- Theatrical release poster
- Directed by: John Peyser
- Screenplay by: Arthur V. Jones
- Produced by: Norman T. Herman
- Starring: Mara Corday Pat Conway Florence Marly Dan Seymour Ralph Clanton Myron Healey
- Cinematography: Hal McAlpin
- Edited by: Richard C. Meyer
- Music by: Alexander Courage
- Production company: Nacirema Productions
- Distributed by: Allied Artists Pictures
- Release date: September 22, 1957;
- Running time: 74 minutes
- Country: United States
- Language: English

= Undersea Girl =

Undersea Girl is a 1957 American crime film directed by John Peyser and written by Arthur V. Jones. The film stars Mara Corday, Pat Conway, Florence Marly, Dan Seymour, Ralph Clanton and Myron Healey.

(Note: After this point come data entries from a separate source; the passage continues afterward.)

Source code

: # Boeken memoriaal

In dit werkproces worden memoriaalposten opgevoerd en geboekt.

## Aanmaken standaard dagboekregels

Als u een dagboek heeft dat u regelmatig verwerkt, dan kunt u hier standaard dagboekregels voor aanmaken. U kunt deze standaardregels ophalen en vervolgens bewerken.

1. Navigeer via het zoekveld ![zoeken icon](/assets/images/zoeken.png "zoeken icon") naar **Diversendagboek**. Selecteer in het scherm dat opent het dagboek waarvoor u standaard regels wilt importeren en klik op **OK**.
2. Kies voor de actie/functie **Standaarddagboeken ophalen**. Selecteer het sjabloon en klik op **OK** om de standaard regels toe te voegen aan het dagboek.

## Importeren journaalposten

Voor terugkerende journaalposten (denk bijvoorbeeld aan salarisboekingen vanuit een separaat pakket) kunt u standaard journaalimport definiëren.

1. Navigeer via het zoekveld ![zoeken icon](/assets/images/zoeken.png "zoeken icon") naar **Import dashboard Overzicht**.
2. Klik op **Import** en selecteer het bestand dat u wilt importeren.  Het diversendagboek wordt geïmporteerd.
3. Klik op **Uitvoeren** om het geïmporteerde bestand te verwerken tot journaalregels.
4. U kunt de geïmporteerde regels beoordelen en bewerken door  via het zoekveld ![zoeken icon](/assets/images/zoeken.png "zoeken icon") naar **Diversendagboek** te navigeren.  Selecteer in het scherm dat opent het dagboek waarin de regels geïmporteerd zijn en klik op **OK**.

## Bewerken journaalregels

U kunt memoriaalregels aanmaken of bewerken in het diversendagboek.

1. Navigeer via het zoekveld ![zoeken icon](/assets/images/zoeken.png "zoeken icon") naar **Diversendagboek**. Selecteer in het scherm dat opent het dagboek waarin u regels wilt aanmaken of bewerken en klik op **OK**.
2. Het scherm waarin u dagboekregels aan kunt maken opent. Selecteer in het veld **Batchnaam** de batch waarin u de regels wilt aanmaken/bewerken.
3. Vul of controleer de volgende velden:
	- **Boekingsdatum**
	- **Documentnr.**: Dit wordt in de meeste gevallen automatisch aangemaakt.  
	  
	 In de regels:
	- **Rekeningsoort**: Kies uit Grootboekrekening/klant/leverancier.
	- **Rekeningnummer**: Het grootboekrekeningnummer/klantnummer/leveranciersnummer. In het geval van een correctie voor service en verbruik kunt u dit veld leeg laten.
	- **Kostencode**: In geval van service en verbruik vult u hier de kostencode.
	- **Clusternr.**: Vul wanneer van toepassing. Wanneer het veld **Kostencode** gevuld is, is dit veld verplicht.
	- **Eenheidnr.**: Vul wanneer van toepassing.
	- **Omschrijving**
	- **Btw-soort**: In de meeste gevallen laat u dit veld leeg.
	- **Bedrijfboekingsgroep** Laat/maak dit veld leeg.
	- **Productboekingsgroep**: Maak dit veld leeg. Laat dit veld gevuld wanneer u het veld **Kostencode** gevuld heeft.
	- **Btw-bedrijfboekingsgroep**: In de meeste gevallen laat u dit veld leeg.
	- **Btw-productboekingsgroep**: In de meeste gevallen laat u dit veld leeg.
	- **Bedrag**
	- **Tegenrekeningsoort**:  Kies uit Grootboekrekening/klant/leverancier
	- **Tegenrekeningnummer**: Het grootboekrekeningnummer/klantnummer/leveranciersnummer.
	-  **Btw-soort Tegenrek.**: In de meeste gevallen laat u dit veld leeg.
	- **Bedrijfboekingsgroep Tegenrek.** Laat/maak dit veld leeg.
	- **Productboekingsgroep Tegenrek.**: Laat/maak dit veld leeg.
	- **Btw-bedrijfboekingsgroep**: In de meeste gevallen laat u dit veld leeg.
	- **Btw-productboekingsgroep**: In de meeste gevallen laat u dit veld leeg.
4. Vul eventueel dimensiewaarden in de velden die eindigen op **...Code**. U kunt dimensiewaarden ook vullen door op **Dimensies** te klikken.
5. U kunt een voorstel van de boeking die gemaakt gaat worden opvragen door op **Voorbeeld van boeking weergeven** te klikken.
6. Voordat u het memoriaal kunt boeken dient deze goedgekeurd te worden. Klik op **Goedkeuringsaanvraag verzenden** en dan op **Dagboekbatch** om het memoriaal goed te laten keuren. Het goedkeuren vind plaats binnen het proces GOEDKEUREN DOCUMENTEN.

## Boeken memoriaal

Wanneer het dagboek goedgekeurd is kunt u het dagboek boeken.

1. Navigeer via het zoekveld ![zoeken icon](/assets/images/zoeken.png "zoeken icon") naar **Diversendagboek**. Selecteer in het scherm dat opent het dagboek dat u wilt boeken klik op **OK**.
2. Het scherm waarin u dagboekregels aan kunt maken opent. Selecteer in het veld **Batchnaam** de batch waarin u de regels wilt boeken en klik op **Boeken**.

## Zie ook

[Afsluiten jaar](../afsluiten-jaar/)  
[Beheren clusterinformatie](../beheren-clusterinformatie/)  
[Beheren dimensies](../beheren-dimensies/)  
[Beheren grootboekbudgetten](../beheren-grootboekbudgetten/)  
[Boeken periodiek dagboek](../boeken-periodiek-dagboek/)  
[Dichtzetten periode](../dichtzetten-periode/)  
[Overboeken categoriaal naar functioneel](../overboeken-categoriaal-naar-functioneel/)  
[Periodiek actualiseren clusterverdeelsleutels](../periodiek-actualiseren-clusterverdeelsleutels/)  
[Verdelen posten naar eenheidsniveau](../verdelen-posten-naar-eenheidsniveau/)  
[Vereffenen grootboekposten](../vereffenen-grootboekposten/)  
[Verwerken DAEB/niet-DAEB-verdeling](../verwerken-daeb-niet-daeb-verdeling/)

The film was released on September 22, 1957, by Allied Artists Pictures.

==Plot==
Reporter Val Hudson is scuba diving with three of her friends on a reef off the California coast when they come upon a man's dead body. After police lieutenant Mike Travis supervises the removal of the corpse, he returns to headquarters to find a sailor, Frank Larkin, being booked for participating in a bar brawl. Larkin has eight thousand dollars in new notes in his possession and refuses to divulge their source.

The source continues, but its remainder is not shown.